Trust me when I tell you that these are the worst of times and that the best of times are little more than a distant memory. And no one seems to be paying attention to what’s going on. Are you?
Imagine that all the things you love most in the world—and probably take for granted—are now banned. Your books, music, movies, art… all snatched away. Burned. That’s life under the New Order, the so-called government—or brutal totalitarian regime—that’s taken over this world. Now, with every waking breath, we have to fight for every freedom we have left. Even our imagination is at risk. Can you picture your government trying to destroy that? It’s inhuman.
And yet… they’re calling us criminals.
That’s right. Wisty and I are the offenders in that unhappy propaganda piece brought to you by the New Order. Our crime? Engaging in free thought and creativity.… Oh, and practicing the “dark and foul arts”—i.e., magic.
Did I lose you? Let me back up a bit.
One night not so long ago, my family was awakened by soldiers storming through our home. Wisty and I were cruelly torn from our parents and slammed into a prison—a death camp for kids. And for what?

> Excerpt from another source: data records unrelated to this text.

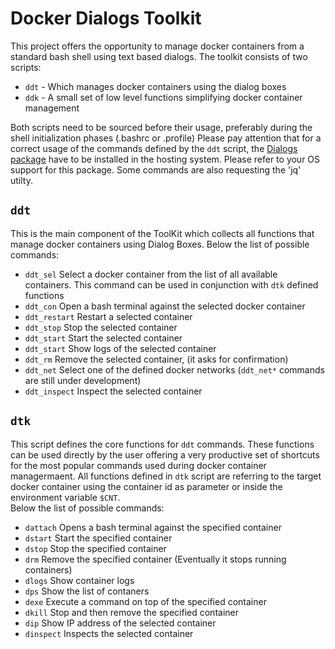 # Docker Dialogs Toolkit
This project offers the opportunity to manage docker containers from a standard bash shell using text based dialogs.
The toolkit consists of two scripts:

 + `ddt` - Which manages docker containers using the dialog boxes
 + `ddk` - A small set of low level functions simplifying docker container management
 
Both scripts need to be sourced before their usage, preferably during the shell initialization phases (.bashrc or .profile)
Please pay attention that for a correct usage of the commands defined by the `ddt` script, the [Dialogs package](http://invisible-island.net/dialog/dialog.html) have to be installed in the hosting system. Please refer to your OS support for this package.
Some commands are also requesting the 'jq' utilty.

## `ddt`
This is the main component of the ToolKit which collects all functions that manage docker containers using Dialog Boxes.
Below the list of possible commands:

 + `ddt_sel` Select a docker container from the list of all available containers. This command can be used in conjunction with `dtk` defined functions
 + `ddt_con` Open a bash terminal against the selected docker container
 + `ddt_restart` Restart  a selected container
 + `ddt_stop` Stop the selected container
 + `ddt_start` Start the selected container
 + `ddt_start` Show logs of the selected container
 + `ddt_rm` Remove the selected container, (it asks for confirmation)
 + `ddt_net` Select one of the defined docker networks (`ddt_net*` commands are still under development)
 + `ddt_inspect` Inspect the selected container

## `dtk`
This script defines the core functions for `ddt` commands. These functions can be used directly by the user offering a very productive set of shortcuts for the most popular commands used during docker container managermaent.
All functions defined in `dtk` script are referring to the target docker container using the container id as parameter or inside the environment variable `$CNT`.\
Below the list of possible commands:

 + `dattach` Opens a bash terminal against the specified container
 + `dstart` Start the specified container
 + `dstop` Stop the specified container
 + `drm` Remove the specified container (Eventually it stops running containers)
 + `dlogs` Show container logs
 + `dps` Show the list of contaners
 + `dexe`  Execute a command on top of the specified container
 + `dkill` Stop and then remove the specified container
 + `dip` Show IP address of the selected container
 + `dinspect` Inspects the selected container

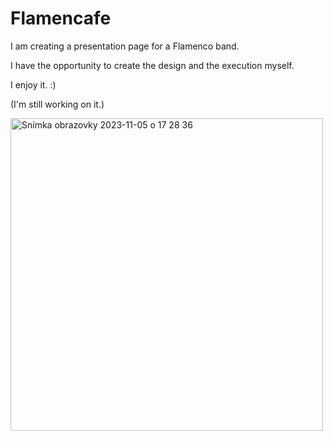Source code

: # Flamencafe

I am creating a presentation page for a Flamenco band.

I have the opportunity to create the design and the execution myself. 

I enjoy it. :) 

(I'm still working on it.)

<img width="500" alt="Snímka obrazovky 2023-11-05 o 17 28 36" src="https://github.com/VeveCambor/Flamencafe/assets/121693001/c16126c6-7c8c-4728-bda3-625635f2283f">
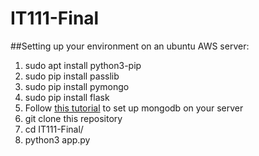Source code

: # IT111-Final

##Setting up your environment on an ubuntu AWS server:
1. sudo apt install python3-pip
2. sudo pip install passlib
3. sudo pip install pymongo
4. sudo pip install flask
5. Follow [this tutorial](https://docs.mongodb.com/manual/tutorial/install-mongodb-on-ubuntu/) to set up mongodb on your server
6. git clone this repository
7. cd IT111-Final/
8. python3 app.py
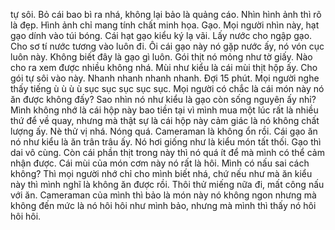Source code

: tự sôi. Bỏ cái bao bì ra nhá, không lại bảo là quảng cáo. Nhìn hình ảnh thì rõ là đẹp. Hình ảnh chỉ mang tính chất minh họa. Gạo.  Mọi người nhìn này, hạt gạo dính vào túi bóng. Cái hạt gạo kiểu ký lạ vãi. Lấy nước cho ngập gạo. Cho sơ tí nước tương vào luôn đi. Ôi cái gạo này nó gặp nước ấy, nó vón cục luôn này. Không biết đây là gạo gì luôn. Gói thịt nó mỏng như tờ giấy. Nào cho ra xem được nhiều không nhá. Mùi như kiểu là cái mùi thịt hộp ấy. Cho gói tự sôi vào này. Nhanh nhanh nhanh nhanh. Đợi 15 phút. Mọi người nghe thấy tiếng ù ù ù ù sục sục sục sục sục. Mọi người có chắc là cái món này nó ăn được không đấy? Sao nhìn nó như kiểu là gạo còn sống nguyên ấy nhỉ? Mình không nhớ là cái hộp này bao tiền tại vì mình mua một lúc rất là nhiều thứ để về quay, nhưng mà thật sự là cái hộp này cảm giác là nó không chất lượng ấy. Nè thử vị nhá. Nóng quá. Cameraman là không ổn rồi. Cái gạo ăn nó như kiểu là ăn trân trâu ấy. Nó hơi giống như là kiểu món tất thối. Gạo thì dai vô cùng. Còn cái phần thịt trong này thì nó quá ít để mà mình có thể cảm nhận được. Cái mùi của món cơm này nó rất là hôi. Mình có nấu sai cách không? Thì mọi người nhớ chỉ cho mình biết nhá, chứ nếu như mà ăn kiểu này thì mình nghĩ là không ăn được rồi. Thôi thử miếng nữa đi, mất công nấu với ăn. Cameraman của mình thì bảo là món này nó không ngon nhưng mà không đến mức là nó hôi hôi như mình bảo, nhưng mà mình thì thấy nó hôi hôi hôi.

They accused us of being a witch and a wizard.
But, the thing is, it turns out the N.O. was actually right about that: we didn’t know it at the time, but Wisty and I do have powers. Magic powers. And now we’re scheduled to be publicly executed, along with our parents.
That particular ghoulish event hasn’t taken place yet—though it will. I promise those of you who crave suspense, adventure, and bloodshed that you can look forward to it. And you will, if you’re anything like the rest of the brainwashed “citizenry” of our land.
But if you’re one of the few who’ve escaped the N.O.’s clutches, you need to hear my story. And Wisty’s story. And the story of the Resistance. So when we’re gone, there’s someone left to spread the word.
Someone to fight the good fight.
And so we begin with the story of another public execution: a sad and unfortunate event, an accident, as luck or fate would have it. In a phrase that I hate to use under any circumstances: a tragedy.